> _About this exercise_
Below this line is a set of entries; quote exactly the lines from the line that contains "### User-Friendly Interface" to the line that contains "### Performance Optimization", both lines included.

Plain-text document sources
····················
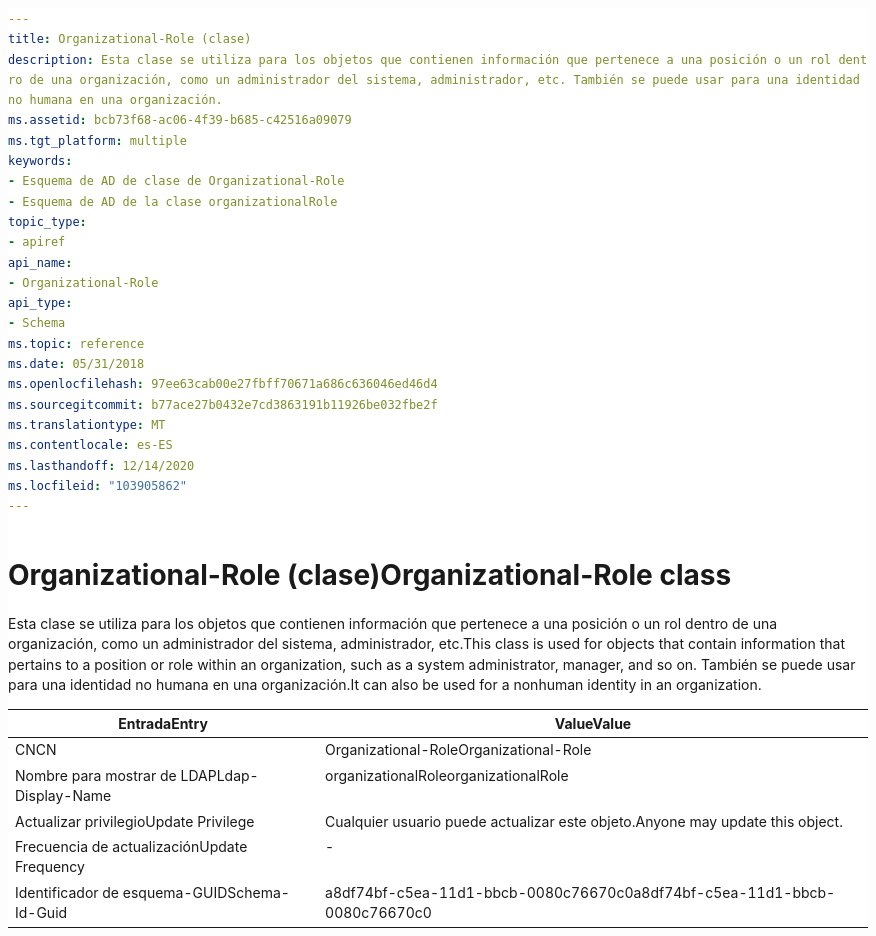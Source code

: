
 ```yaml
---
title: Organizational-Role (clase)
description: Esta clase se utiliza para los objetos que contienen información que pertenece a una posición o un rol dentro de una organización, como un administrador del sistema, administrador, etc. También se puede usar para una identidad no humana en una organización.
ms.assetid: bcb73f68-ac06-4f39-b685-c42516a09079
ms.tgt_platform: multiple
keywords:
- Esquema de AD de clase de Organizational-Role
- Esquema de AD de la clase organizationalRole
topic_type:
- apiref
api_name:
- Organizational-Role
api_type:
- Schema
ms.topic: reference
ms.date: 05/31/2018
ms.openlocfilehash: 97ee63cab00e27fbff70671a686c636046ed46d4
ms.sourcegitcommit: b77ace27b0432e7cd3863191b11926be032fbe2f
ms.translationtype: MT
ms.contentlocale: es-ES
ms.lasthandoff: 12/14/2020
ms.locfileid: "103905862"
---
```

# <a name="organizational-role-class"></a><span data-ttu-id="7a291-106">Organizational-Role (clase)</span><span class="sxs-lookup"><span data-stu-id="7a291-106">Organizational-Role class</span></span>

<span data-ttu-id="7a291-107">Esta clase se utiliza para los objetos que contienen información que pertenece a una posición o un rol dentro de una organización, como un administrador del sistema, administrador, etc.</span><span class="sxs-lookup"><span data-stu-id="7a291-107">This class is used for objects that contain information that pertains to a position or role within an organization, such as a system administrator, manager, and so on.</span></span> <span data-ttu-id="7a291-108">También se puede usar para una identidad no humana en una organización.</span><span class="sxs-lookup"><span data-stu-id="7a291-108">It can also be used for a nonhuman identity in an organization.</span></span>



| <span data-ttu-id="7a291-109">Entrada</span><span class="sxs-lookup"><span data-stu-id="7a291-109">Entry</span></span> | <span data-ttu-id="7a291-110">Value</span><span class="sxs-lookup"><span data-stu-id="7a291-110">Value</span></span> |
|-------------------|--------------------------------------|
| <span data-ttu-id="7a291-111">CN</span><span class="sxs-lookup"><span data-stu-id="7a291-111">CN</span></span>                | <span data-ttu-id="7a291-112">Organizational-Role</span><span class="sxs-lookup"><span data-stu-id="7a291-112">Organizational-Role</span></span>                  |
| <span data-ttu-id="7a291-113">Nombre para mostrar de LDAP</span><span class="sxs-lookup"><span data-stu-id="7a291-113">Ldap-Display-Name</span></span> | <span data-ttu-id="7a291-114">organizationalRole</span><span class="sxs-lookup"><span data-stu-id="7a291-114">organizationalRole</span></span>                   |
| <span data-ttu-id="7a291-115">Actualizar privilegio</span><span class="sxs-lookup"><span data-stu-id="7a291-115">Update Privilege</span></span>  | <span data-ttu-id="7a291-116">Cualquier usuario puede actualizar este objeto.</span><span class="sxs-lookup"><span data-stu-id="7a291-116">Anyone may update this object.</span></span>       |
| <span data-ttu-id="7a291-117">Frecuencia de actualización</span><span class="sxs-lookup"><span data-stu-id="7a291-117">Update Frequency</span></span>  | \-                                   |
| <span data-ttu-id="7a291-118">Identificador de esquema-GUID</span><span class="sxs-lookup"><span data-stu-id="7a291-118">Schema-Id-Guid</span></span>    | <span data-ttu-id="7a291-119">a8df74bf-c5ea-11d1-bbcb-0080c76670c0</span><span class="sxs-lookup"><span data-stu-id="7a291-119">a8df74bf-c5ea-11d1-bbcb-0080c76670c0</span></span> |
····················
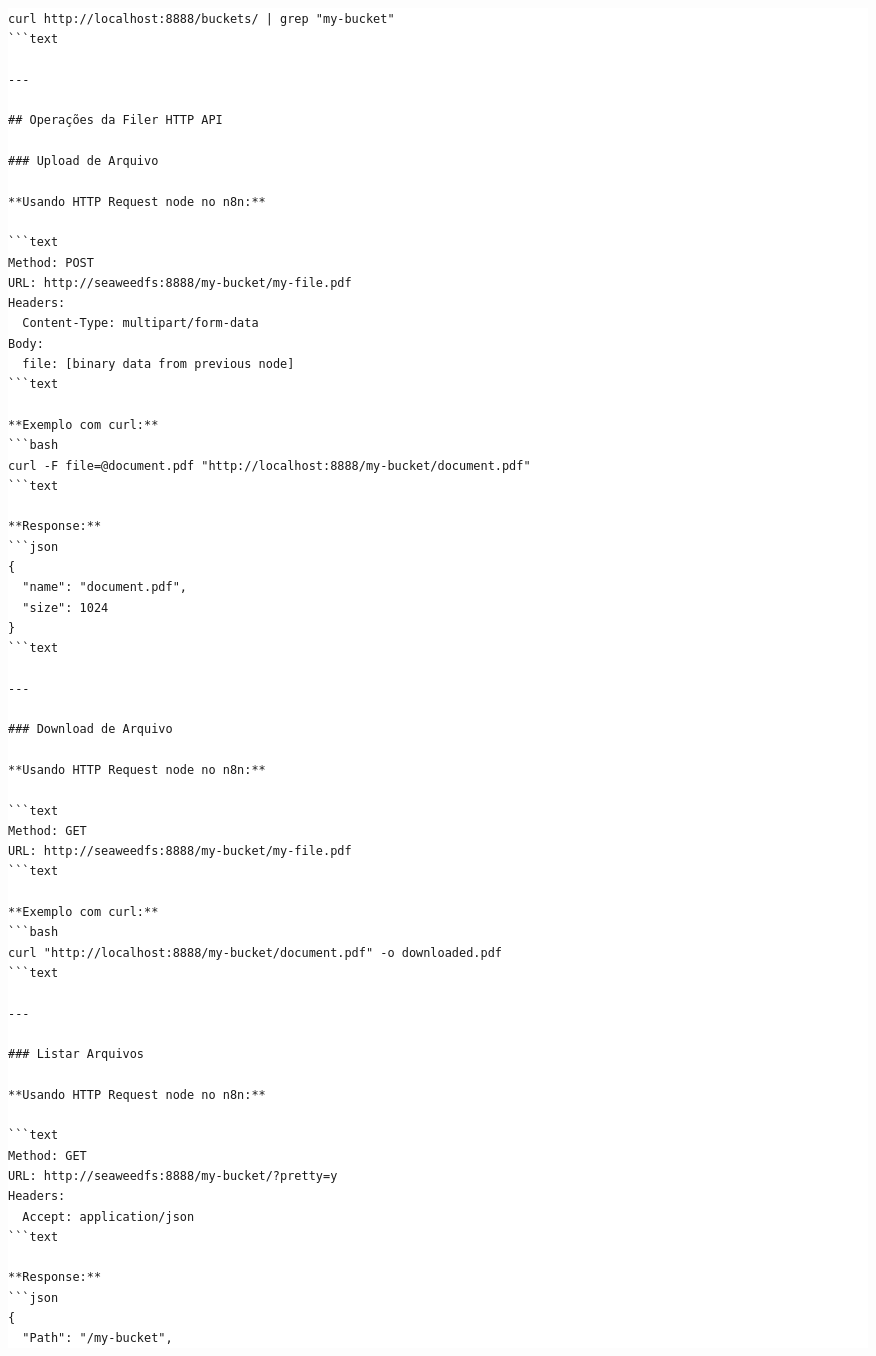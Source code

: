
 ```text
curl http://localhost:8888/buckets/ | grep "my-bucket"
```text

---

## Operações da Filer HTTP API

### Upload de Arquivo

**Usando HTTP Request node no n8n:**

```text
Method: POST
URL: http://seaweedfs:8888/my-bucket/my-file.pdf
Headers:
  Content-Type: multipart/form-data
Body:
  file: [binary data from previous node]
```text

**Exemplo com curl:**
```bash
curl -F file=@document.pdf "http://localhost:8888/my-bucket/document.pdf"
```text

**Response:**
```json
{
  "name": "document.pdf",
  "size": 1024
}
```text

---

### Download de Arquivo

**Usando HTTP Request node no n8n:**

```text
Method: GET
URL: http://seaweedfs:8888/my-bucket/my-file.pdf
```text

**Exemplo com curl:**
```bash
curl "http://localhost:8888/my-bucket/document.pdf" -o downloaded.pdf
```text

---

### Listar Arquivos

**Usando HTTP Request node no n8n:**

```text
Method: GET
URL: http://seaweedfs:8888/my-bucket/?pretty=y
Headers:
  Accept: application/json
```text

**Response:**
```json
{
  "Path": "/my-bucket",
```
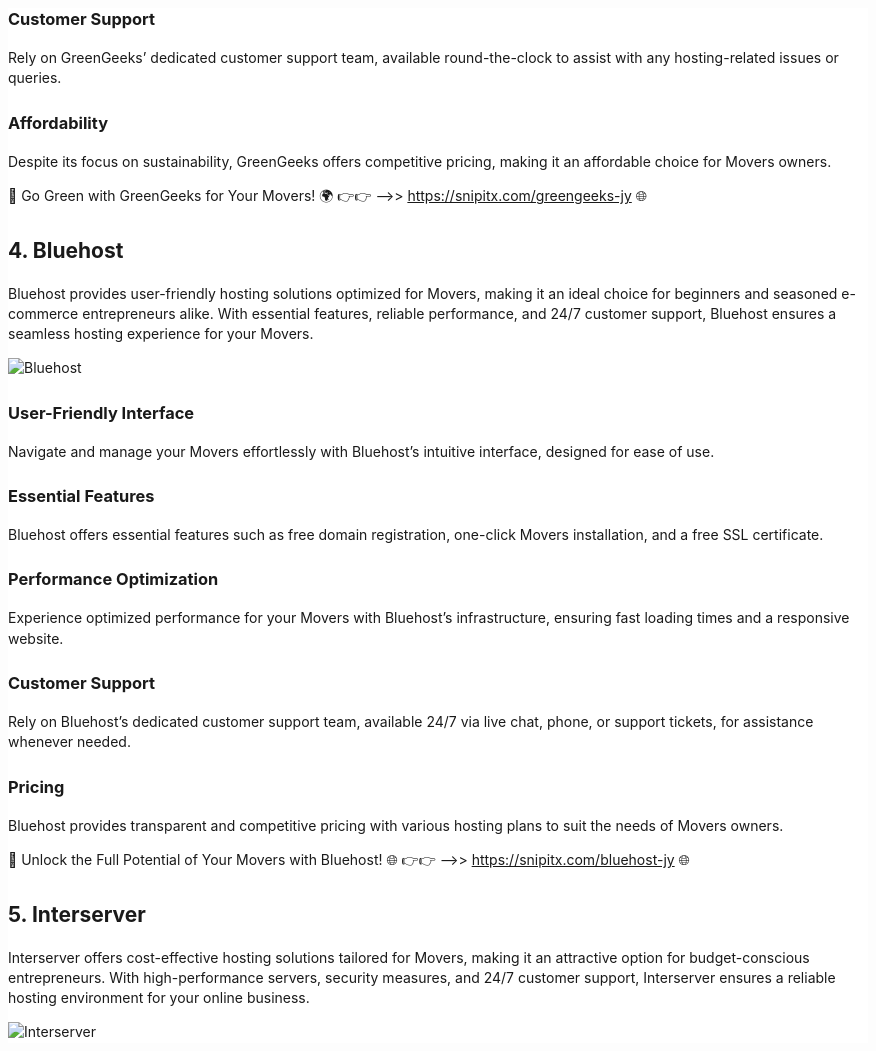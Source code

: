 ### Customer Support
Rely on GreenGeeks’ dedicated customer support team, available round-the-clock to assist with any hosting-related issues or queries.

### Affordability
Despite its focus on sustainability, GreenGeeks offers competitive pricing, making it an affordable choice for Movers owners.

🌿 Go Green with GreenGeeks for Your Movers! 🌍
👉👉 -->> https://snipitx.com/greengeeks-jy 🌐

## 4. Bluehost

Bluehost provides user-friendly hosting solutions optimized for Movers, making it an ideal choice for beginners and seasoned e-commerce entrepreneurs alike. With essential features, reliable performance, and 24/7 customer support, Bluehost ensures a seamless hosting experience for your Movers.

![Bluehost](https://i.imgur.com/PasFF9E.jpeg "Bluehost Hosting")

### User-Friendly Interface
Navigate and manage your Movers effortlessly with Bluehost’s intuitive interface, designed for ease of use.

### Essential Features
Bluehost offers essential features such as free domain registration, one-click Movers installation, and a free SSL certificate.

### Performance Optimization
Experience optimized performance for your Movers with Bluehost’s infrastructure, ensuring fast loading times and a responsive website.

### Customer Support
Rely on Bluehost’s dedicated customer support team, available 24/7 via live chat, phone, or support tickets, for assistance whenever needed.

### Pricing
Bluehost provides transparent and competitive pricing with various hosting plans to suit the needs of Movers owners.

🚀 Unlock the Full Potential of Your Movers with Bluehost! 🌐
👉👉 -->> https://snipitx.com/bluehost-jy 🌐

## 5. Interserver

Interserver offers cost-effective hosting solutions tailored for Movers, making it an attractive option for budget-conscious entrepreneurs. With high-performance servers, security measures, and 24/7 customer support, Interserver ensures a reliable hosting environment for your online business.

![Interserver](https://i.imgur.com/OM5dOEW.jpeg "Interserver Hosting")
····················
> _Task result_
### User-Friendly Interface
Navigate and manage your Movers effortlessly with Bluehost’s intuitive interface, designed for ease of use.

### Essential Features
Bluehost offers essential features such as free domain registration, one-click Movers installation, and a free SSL certificate.

### Performance Optimization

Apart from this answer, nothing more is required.